I've tried turning to BioPerl to do this and have written a script to take a fasta alignment and run Tajima's analyses on it to return statistics. It runs fine, but I am getting very different values for certain metrics than what I would get on DNAsp.
Here is my code (my input file is a fasta formatted alignment file):
#!/usr/bin/perl
use warnings;
use strict;
use Bio::AlignIO;
use Bio::PopGen::IO;
use Bio::PopGen::Statistics;
use Bio::PopGen::Utilities;
my $infile = shift;
my $in = Bio::AlignIO->new(-format => 'fasta', -file => $infile);
my $aln;
if($aln = $in->next_aln){
}
my $pop = Bio::PopGen::Utilities->aln_to_population(-alignment=>$aln, -include_monomorphic =>1);
my $pi = Bio::PopGen::Statistics->pi($pop);
my $theta = Bio::PopGen::Statistics->theta($pop);
my $D = Bio::PopGen::Statistics->tajima_D($pop);
my $segsites = Bio::PopGen::Statistics->segregating_sites_count($pop);
print "Pi = $pi"."\n"."Theta = $theta"."\n"."Tajima's D = $D"."\n"."SegSites = $segsites"."\n";
If I compare the results from DNAsp and Bioperl I get the following:
DNAsp
Pi: 0.00020 Theta (per site): 0.00958 Tajima's D: -2.21621 SegSites: 18
BioPerl
Pi: 0.04944 Theta: 2.16841 Tajima's D: -2.21623 SegSites: 18
Does anyone know why Pi and Theta are so different?
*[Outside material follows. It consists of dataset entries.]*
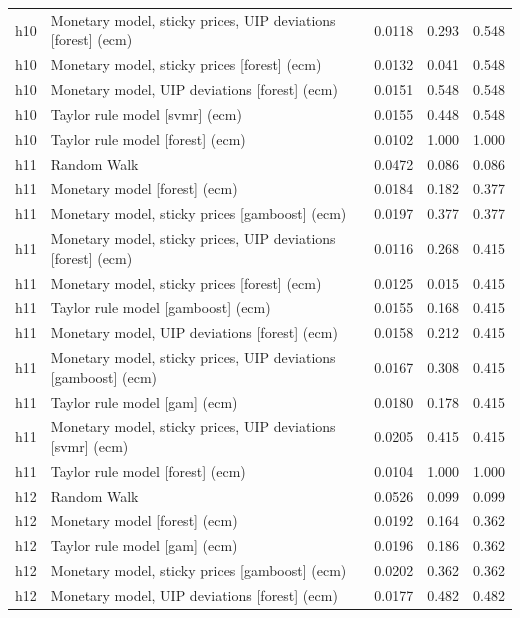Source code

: \begin{ThreePartTable}
\begin{longtable}[t]{cp{5.5cm}ccc}
h10 & \raggedright Monetary model, sticky prices, UIP deviations [forest] (ecm) & 0.0118 & 0.293 & 0.548\\
h10 & \raggedright Monetary model, sticky prices [forest] (ecm) & 0.0132 & 0.041 & 0.548\\
h10 & \raggedright Monetary model, UIP deviations [forest] (ecm) & 0.0151 & 0.548 & 0.548\\
h10 & \raggedright Taylor rule model [svmr] (ecm) & 0.0155 & 0.448 & 0.548\\
h10 & \raggedright Taylor rule model [forest] (ecm) & 0.0102 & 1.000 & 1.000\\
\addlinespace
h11 & \raggedright Random Walk & 0.0472 & 0.086 & 0.086\\
h11 & \raggedright Monetary model [forest] (ecm) & 0.0184 & 0.182 & 0.377\\
h11 & \raggedright Monetary model, sticky prices [gamboost] (ecm) & 0.0197 & 0.377 & 0.377\\
h11 & \raggedright Monetary model, sticky prices, UIP deviations [forest] (ecm) & 0.0116 & 0.268 & 0.415\\
h11 & \raggedright Monetary model, sticky prices [forest] (ecm) & 0.0125 & 0.015 & 0.415\\
h11 & \raggedright Taylor rule model [gamboost] (ecm) & 0.0155 & 0.168 & 0.415\\
h11 & \raggedright Monetary model, UIP deviations [forest] (ecm) & 0.0158 & 0.212 & 0.415\\
h11 & \raggedright Monetary model, sticky prices, UIP deviations [gamboost] (ecm) & 0.0167 & 0.308 & 0.415\\
h11 & \raggedright Taylor rule model [gam] (ecm) & 0.0180 & 0.178 & 0.415\\
h11 & \raggedright Monetary model, sticky prices, UIP deviations [svmr] (ecm) & 0.0205 & 0.415 & 0.415\\
h11 & \raggedright Taylor rule model [forest] (ecm) & 0.0104 & 1.000 & 1.000\\
\addlinespace
h12 & \raggedright Random Walk & 0.0526 & 0.099 & 0.099\\
h12 & \raggedright Monetary model [forest] (ecm) & 0.0192 & 0.164 & 0.362\\
h12 & \raggedright Taylor rule model [gam] (ecm) & 0.0196 & 0.186 & 0.362\\
h12 & \raggedright Monetary model, sticky prices [gamboost] (ecm) & 0.0202 & 0.362 & 0.362\\
h12 & \raggedright Monetary model, UIP deviations [forest] (ecm) & 0.0177 & 0.482 & 0.482\\

\end{longtable}
\end{ThreePartTable}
Moreover, is there any way that I can get it to spit out the number of sequences in the alignment file and measure the statistical significance of the Tajima's D-test?
Thanks,
Matt
My guess but DNASP gives per site value (divided by the length of ungapped alignment) whereas BioPerl seems go give added diversity for the whole sequence. Can you divide by the ungapped alignment length and see if the values start matching ?
So this makes sense for the Pi value! However, this doesn't work for the theta statistic (2.16841/249 = 0.00871 which is pretty off from 0.00958). Of note, my sequence length is 249bp.
You can use
$aln->no_sequences
to get the number of sequences and I agree with the other comment about the statistics. Dividing Theta and Pi by the length works out. I think the different implementation of the programs and how they deal with floating point numbers accounts for the slight variation. I'd be pretty confident to have that level of agreement.Thanks for addressing the number of sequences flag! However, I'm still concerned with the theta value. Do you still have confidence in a difference between 0.00871 and 0.00958?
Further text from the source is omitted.